The role of ruthenium and rhenium diimine complexes in conjugated polymers that exhibit interesting opto-electronic properties

Abstract

This paper reports the synthesis and opto-electronic properties of different conjugated polymers that contain the diimine complexes of ruthenium or rhenium. Conjugated poly(phenylene vinylene)s that contain aromatic 1,3,4-oxadiazole and 2,2′-bipyridine units on the main chain were synthesized by the palladium catalyzed olefinic coupling reaction. Other types of polymers based on 1,10-phenanthroline bis(2,2-bipyridyl) ruthenium(II) or chlorotricarbonyl rhenium(I) complexes were also synthesized by the same reaction. In general, these polymers exhibit two absorption bands due to the π-π* transition of the conjugated main chain and the d-π* metal-to-ligand charge-transfer transition of the metal complex.
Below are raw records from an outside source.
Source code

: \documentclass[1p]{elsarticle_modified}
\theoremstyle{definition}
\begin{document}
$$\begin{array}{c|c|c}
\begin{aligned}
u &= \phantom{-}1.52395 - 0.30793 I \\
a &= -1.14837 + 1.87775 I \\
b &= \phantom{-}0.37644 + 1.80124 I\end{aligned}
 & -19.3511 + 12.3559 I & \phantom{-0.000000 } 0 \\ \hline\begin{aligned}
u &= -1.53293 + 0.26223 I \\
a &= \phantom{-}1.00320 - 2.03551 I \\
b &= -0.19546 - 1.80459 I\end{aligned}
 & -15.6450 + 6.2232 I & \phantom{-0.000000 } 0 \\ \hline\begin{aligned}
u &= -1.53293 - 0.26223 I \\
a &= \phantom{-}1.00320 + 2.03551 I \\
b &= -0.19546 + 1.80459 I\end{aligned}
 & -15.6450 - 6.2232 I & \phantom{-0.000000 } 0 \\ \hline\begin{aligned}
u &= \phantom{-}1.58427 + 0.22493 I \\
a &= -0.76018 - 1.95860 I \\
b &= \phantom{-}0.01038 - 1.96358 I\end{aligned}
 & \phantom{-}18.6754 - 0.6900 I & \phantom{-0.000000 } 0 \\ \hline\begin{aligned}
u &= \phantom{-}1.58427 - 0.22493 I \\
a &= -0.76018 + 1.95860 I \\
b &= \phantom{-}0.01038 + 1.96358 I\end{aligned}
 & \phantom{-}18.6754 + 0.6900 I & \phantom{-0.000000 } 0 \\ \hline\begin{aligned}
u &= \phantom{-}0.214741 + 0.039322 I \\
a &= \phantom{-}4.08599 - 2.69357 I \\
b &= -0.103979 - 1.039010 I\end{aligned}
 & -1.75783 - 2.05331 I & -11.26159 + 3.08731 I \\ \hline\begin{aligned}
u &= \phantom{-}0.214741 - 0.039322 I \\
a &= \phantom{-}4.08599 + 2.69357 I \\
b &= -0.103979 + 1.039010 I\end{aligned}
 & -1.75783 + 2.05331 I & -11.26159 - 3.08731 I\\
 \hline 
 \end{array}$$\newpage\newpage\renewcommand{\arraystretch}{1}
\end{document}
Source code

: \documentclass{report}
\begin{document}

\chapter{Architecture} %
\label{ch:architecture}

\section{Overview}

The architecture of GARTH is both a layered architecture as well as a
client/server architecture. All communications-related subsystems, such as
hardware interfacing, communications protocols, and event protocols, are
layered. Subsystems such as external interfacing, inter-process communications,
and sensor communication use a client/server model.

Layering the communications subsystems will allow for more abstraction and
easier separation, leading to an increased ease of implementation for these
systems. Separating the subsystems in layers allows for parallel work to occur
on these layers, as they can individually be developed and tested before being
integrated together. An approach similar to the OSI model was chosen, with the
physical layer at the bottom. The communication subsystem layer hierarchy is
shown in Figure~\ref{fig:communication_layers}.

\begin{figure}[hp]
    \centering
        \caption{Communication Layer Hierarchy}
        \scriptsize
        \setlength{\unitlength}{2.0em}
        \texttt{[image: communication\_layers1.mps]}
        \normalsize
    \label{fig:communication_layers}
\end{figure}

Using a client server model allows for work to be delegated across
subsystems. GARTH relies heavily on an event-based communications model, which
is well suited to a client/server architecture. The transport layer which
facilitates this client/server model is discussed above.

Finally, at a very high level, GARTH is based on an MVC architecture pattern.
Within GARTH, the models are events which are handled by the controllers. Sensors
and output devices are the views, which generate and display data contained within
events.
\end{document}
As a result, the photosensitivity of the polymers beyond 500 nm was enhanced. Charge-carrier mobility measurements showed that the presence of metal complexes could facilitate the charge-transport process, and the enhancement in carrier mobility was dependent on the metal content in the polymer. In addition, we have also demonstrated that the ruthenium complex could act as both photosensitizer and light emitter. Photovoltaic cells were constructed, and they were subjected to irradiation with a xenon arc lamp. Under illumination, the short circuit current and the open circuit voltage were measured to be 0.05 mAcm-2 and 0.35 V, respectively. The polymers were fabricated into single-layer emitting devices, and light emission was observed when the device was subjected to forward bias. The maximum luminance was determined to be 300 cdm-2, and the external quantum efficiency was approximately 0.05 to 0.2%. Although the efficiency was relatively low when compared with other devices based on organic materials, we have demonstrated the first examples of using transition metal complexes for both photovoltaic and light-emitting applications.